Kharth, sat in the command chair, glanced up. ‘I guess I did.’ She hadn’t thought about it much, just picked an illumination setting when she’d begun her shift. Now, at the end of long hours in the central seat, with Shepherd pointing it out, she realised why. The bridge of a Constitution III-class, with its cold metals, could get gloomy very quickly. The last thing she wanted right then was to see shadows out of the corner of her eyes. ‘It’s your shift, Shep, you can do what you want.’

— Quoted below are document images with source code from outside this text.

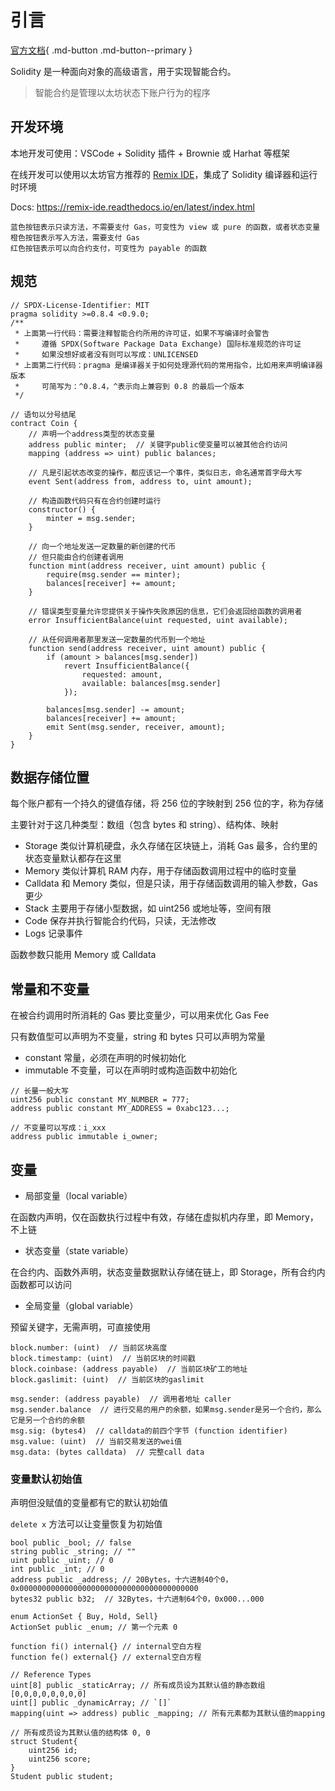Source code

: # 引言

[官方文档](https://docs.soliditylang.org/en/latest/index.html){ .md-button .md-button--primary }

Solidity 是一种面向对象的高级语言，用于实现智能合约。

> 智能合约是管理以太坊状态下账户行为的程序

## 开发环境

本地开发可使用：VSCode + Solidity 插件 + Brownie 或 Harhat 等框架

在线开发可以使用以太坊官方推荐的 [Remix IDE](https://remix.ethereum.org)，集成了 Solidity 编译器和运行时环境

Docs: <https://remix-ide.readthedocs.io/en/latest/index.html>

```text
蓝色按钮表示只读方法，不需要支付 Gas，可变性为 view 或 pure 的函数，或者状态变量
橙色按钮表示写入方法，需要支付 Gas
红色按钮表示可以向合约支付，可变性为 payable 的函数
```

## 规范

```solidity
// SPDX-License-Identifier: MIT
pragma solidity >=0.8.4 <0.9.0;
/**
 * 上面第一行代码：需要注释智能合约所用的许可证，如果不写编译时会警告
 *     遵循 SPDX(Software Package Data Exchange) 国际标准规范的许可证
 *     如果没想好或者没有则可以写成：UNLICENSED
 * 上面第二行代码：pragma 是编译器关于如何处理源代码的常用指令，比如用来声明编译器版本
 *     可简写为：^0.8.4，^表示向上兼容到 0.8 的最后一个版本
 */

// 语句以分号结尾
contract Coin {
    // 声明一个address类型的状态变量
    address public minter;  // 关键字public使变量可以被其他合约访问
    mapping (address => uint) public balances;

    // 凡是引起状态改变的操作，都应该记一个事件，类似日志，命名通常首字母大写
    event Sent(address from, address to, uint amount);

    // 构造函数代码只有在合约创建时运行
    constructor() {
        minter = msg.sender;
    }

    // 向一个地址发送一定数量的新创建的代币
    // 但只能由合约创建者调用
    function mint(address receiver, uint amount) public {
        require(msg.sender == minter);
        balances[receiver] += amount;
    }

    // 错误类型变量允许您提供关于操作失败原因的信息，它们会返回给函数的调用者
    error InsufficientBalance(uint requested, uint available);

    // 从任何调用者那里发送一定数量的代币到一个地址
    function send(address receiver, uint amount) public {
        if (amount > balances[msg.sender])
            revert InsufficientBalance({
                requested: amount,
                available: balances[msg.sender]
            });

        balances[msg.sender] -= amount;
        balances[receiver] += amount;
        emit Sent(msg.sender, receiver, amount);
    }
}
```

## 数据存储位置

每个账户都有一个持久的键值存储，将 256 位的字映射到 256 位的字，称为存储

主要针对于这几种类型：数组（包含 bytes 和 string）、结构体、映射

- Storage 类似计算机硬盘，永久存储在区块链上，消耗 Gas 最多，合约里的状态变量默认都存在这里
- Memory 类似计算机 RAM 内存，用于存储函数调用过程中的临时变量
- Calldata 和 Memory 类似，但是只读，用于存储函数调用的输入参数，Gas 更少
- Stack 主要用于存储小型数据，如 uint256 或地址等，空间有限
- Code 保存并执行智能合约代码，只读，无法修改
- Logs 记录事件

函数参数只能用 Memory 或 Calldata

## 常量和不变量

在被合约调用时所消耗的 Gas 要比变量少，可以用来优化 Gas Fee

只有数值型可以声明为不变量，string 和 bytes 只可以声明为常量

- constant 常量，必须在声明的时候初始化
- immutable 不变量，可以在声明时或构造函数中初始化

```solidity
// 长量一般大写
uint256 public constant MY_NUMBER = 777;
address public constant MY_ADDRESS = 0xabc123...;

// 不变量可以写成：i_xxx
address public immutable i_owner;
```

## 变量

- 局部变量（local variable）

在函数内声明，仅在函数执行过程中有效，存储在虚拟机内存里，即 Memory，不上链

- 状态变量（state variable）

在合约内、函数外声明，状态变量数据默认存储在链上，即 Storage，所有合约内函数都可以访问

- 全局变量（global variable）

预留关键字，无需声明，可直接使用

```solidity
block.number: (uint)  // 当前区块高度
block.timestamp: (uint)  // 当前区块的时间戳
block.coinbase: (address payable)  // 当前区块矿工的地址
block.gaslimit: (uint)  // 当前区块的gaslimit

msg.sender: (address payable)  // 调用者地址 caller
msg.sender.balance  // 进行交易的用户的余额，如果msg.sender是另一个合约，那么它是另一个合约的余额
msg.sig: (bytes4)  // calldata的前四个字节 (function identifier)
msg.value: (uint)  // 当前交易发送的wei值
msg.data: (bytes calldata)  // 完整call data
```

### 变量默认初始值

声明但没赋值的变量都有它的默认初始值

`delete x` 方法可以让变量恢复为初始值

```solidity
bool public _bool; // false
string public _string; // ""
uint public _uint; // 0
int public _int; // 0
address public _address; // 20Bytes，十六进制40个0，0x0000000000000000000000000000000000000000
bytes32 public b32;  // 32Bytes，十六进制64个0，0x000...000

enum ActionSet { Buy, Hold, Sell}
ActionSet public _enum; // 第一个元素 0

function fi() internal{} // internal空白方程
function fe() external{} // external空白方程

// Reference Types
uint[8] public _staticArray; // 所有成员设为其默认值的静态数组[0,0,0,0,0,0,0,0]
uint[] public _dynamicArray; // `[]`
mapping(uint => address) public _mapping; // 所有元素都为其默认值的mapping

// 所有成员设为其默认值的结构体 0, 0
struct Student{
    uint256 id;
    uint256 score; 
}
Student public student;
```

‘No, hey, I respect you caring about our eye strain and all.’ Shepherd sauntered over from the turbolift, glancing around the bridge crew. ‘Anything to report?’

Kharth stood, shrugging. ‘We continue en route to Rencaris. No sign of the sky falling in.’

‘Sounds good.’ Shepherd shifted her feet. ‘Sir.’

Kharth tried not to scowl. There had been nothing wrong with their exchange. But it had felt, just out of habit, like she was the junior officer reporting to a superior who’d come to take on the bridge. It didn’t help that Shepherd would likely have been as casual with even Valance, respectful but relaxed, but it was another tug of discomfort on the chains of command. ‘Enjoy the nothing, Commander,’ she found herself saying, a hint of dismissal creeping in by reflex.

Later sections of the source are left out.